- [Records supplied]

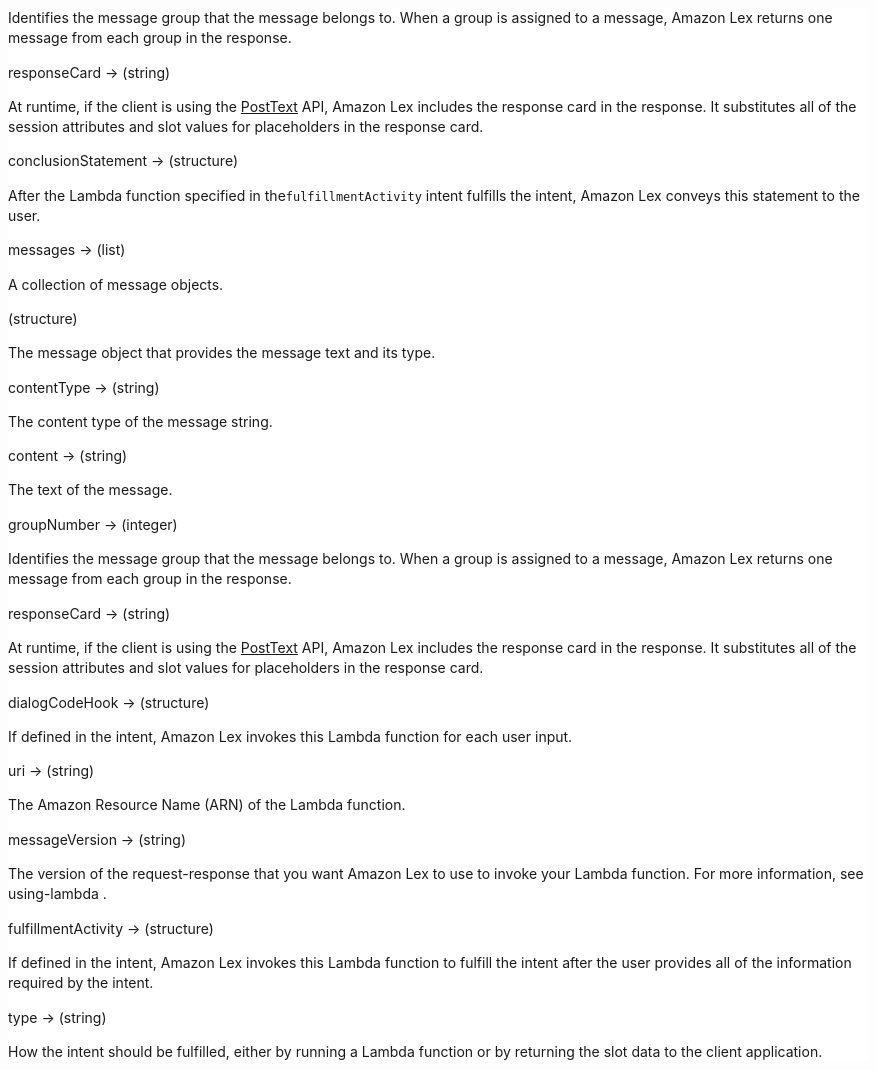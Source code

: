Identifies the message group that the message belongs to. When a group is assigned to a message, Amazon Lex returns one message from each group in the response.

responseCard -> (string)

At runtime, if the client is using the [PostText](http://docs.aws.amazon.com/lex/latest/dg/API_runtime_PostText.html) API, Amazon Lex includes the response card in the response. It substitutes all of the session attributes and slot values for placeholders in the response card.

conclusionStatement -> (structure)

After the Lambda function specified in the``fulfillmentActivity`` intent fulfills the intent, Amazon Lex conveys this statement to the user.

messages -> (list)

A collection of message objects.

(structure)

The message object that provides the message text and its type.

contentType -> (string)

The content type of the message string.

content -> (string)

The text of the message.

groupNumber -> (integer)

Identifies the message group that the message belongs to. When a group is assigned to a message, Amazon Lex returns one message from each group in the response.

responseCard -> (string)

At runtime, if the client is using the [PostText](http://docs.aws.amazon.com/lex/latest/dg/API_runtime_PostText.html) API, Amazon Lex includes the response card in the response. It substitutes all of the session attributes and slot values for placeholders in the response card.

dialogCodeHook -> (structure)

If defined in the intent, Amazon Lex invokes this Lambda function for each user input.

uri -> (string)

The Amazon Resource Name (ARN) of the Lambda function.

messageVersion -> (string)

The version of the request-response that you want Amazon Lex to use to invoke your Lambda function. For more information, see  using-lambda .

fulfillmentActivity -> (structure)

If defined in the intent, Amazon Lex invokes this Lambda function to fulfill the intent after the user provides all of the information required by the intent.

type -> (string)

How the intent should be fulfilled, either by running a Lambda function or by returning the slot data to the client application.
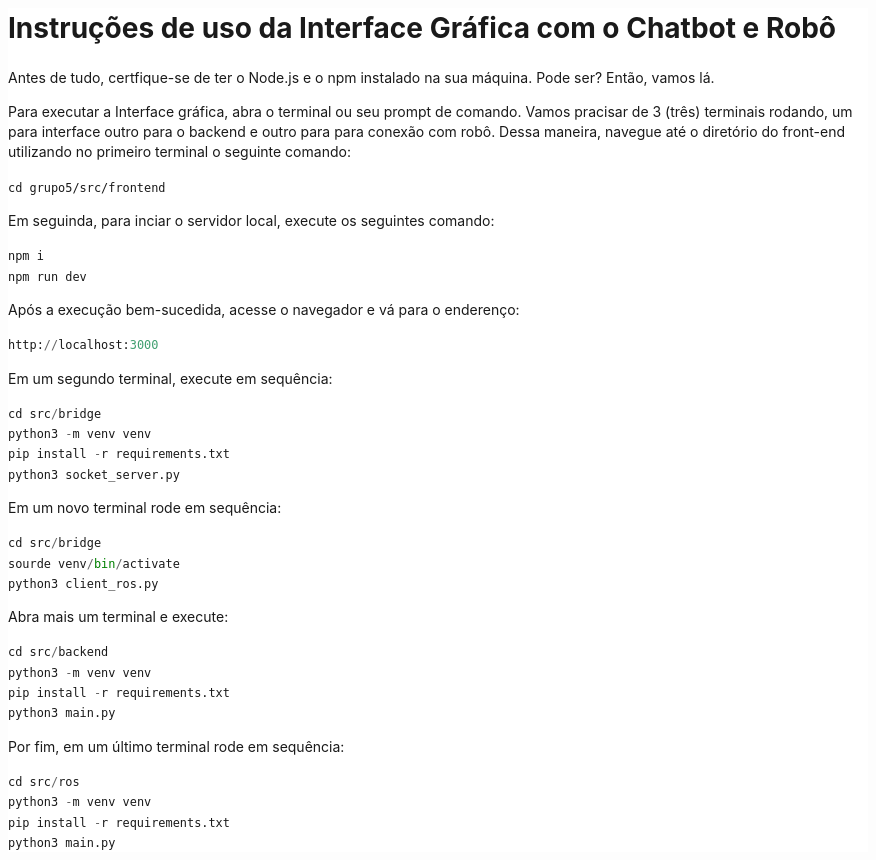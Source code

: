 # Instruções de uso da Interface Gráfica com o Chatbot e Robô

Antes de tudo, certfique-se de ter o Node.js e o npm instalado na sua máquina. Pode ser? Então, vamos lá. 

Para executar a Interface gráfica, abra o terminal ou seu prompt de comando. Vamos pracisar de 3 (três) terminais rodando, um para interface outro para o backend e outro para para conexão com robô. Dessa maneira, navegue até o diretório do front-end utilizando no primeiro terminal o seguinte comando:

```
cd grupo5/src/frontend
```

Em seguinda, para inciar o servidor local,  execute os seguintes comando:

```
npm i
npm run dev
```
Após a execução bem-sucedida, acesse o navegador e vá para o enderenço:

```python
http://localhost:3000
```

Em um segundo terminal, execute em sequência:

```python
cd src/bridge
python3 -m venv venv
pip install -r requirements.txt
python3 socket_server.py
```

Em um novo terminal rode em sequência:
```python
cd src/bridge
sourde venv/bin/activate
python3 client_ros.py
```

Abra mais um terminal e execute:

```python
cd src/backend
python3 -m venv venv
pip install -r requirements.txt
python3 main.py
```

Por fim, em um último terminal rode em sequência:
```python
cd src/ros
python3 -m venv venv
pip install -r requirements.txt
python3 main.py
```
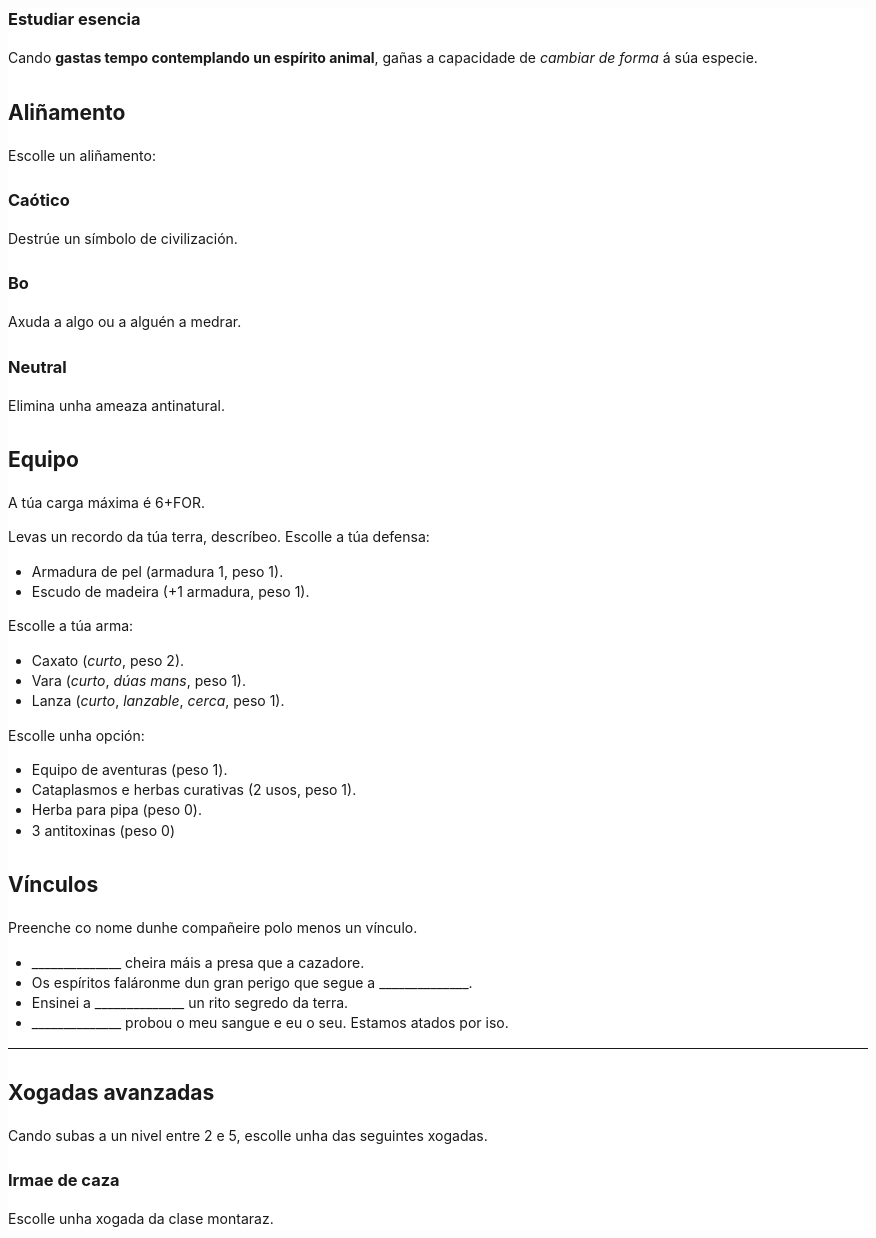 ### Estudiar esencia
Cando **gastas tempo contemplando un espírito animal**, gañas a capacidade de *cambiar de forma* á súa especie.

## Aliñamento
Escolle un aliñamento:

### Caótico
Destrúe un símbolo de civilización.

### Bo
Axuda a algo ou a alguén a medrar.

### Neutral
Elimina unha ameaza antinatural.

## Equipo
A túa carga máxima é 6+FOR.

Levas un recordo da túa terra, descríbeo. Escolle a túa defensa:

- Armadura de pel (armadura 1, peso 1).
- Escudo de madeira (+1 armadura, peso 1).

Escolle a túa arma:

- Caxato (*curto*, peso 2).
- Vara (*curto*, *dúas mans*, peso 1).
- Lanza (*curto*, *lanzable*, *cerca*, peso 1).

Escolle unha opción:

- Equipo de aventuras (peso 1).
- Cataplasmos e herbas curativas (2 usos, peso 1).
- Herba para pipa (peso 0).
- 3 antitoxinas (peso 0)

## Vínculos
Preenche co nome dunhe compañeire polo menos un vínculo.

- ______________ cheira máis a presa que a cazadore.
- Os espíritos faláronme dun gran perigo que segue a ______________.
- Ensinei a ______________ un rito segredo da terra.
- ______________ probou o meu sangue e eu o seu. Estamos atados por iso.

---

## Xogadas avanzadas
Cando subas a un nivel entre 2 e 5, escolle unha das seguintes xogadas.

### Irmae de caza
Escolle unha xogada da clase montaraz.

- [Goal of the exercise]
Please find every line in the records above that holds the word "sequência" and copy it.

- [Response to the exercise]
Em um segundo terminal, execute em sequência:
Em um novo terminal rode em sequência:
Por fim, em um último terminal rode em sequência:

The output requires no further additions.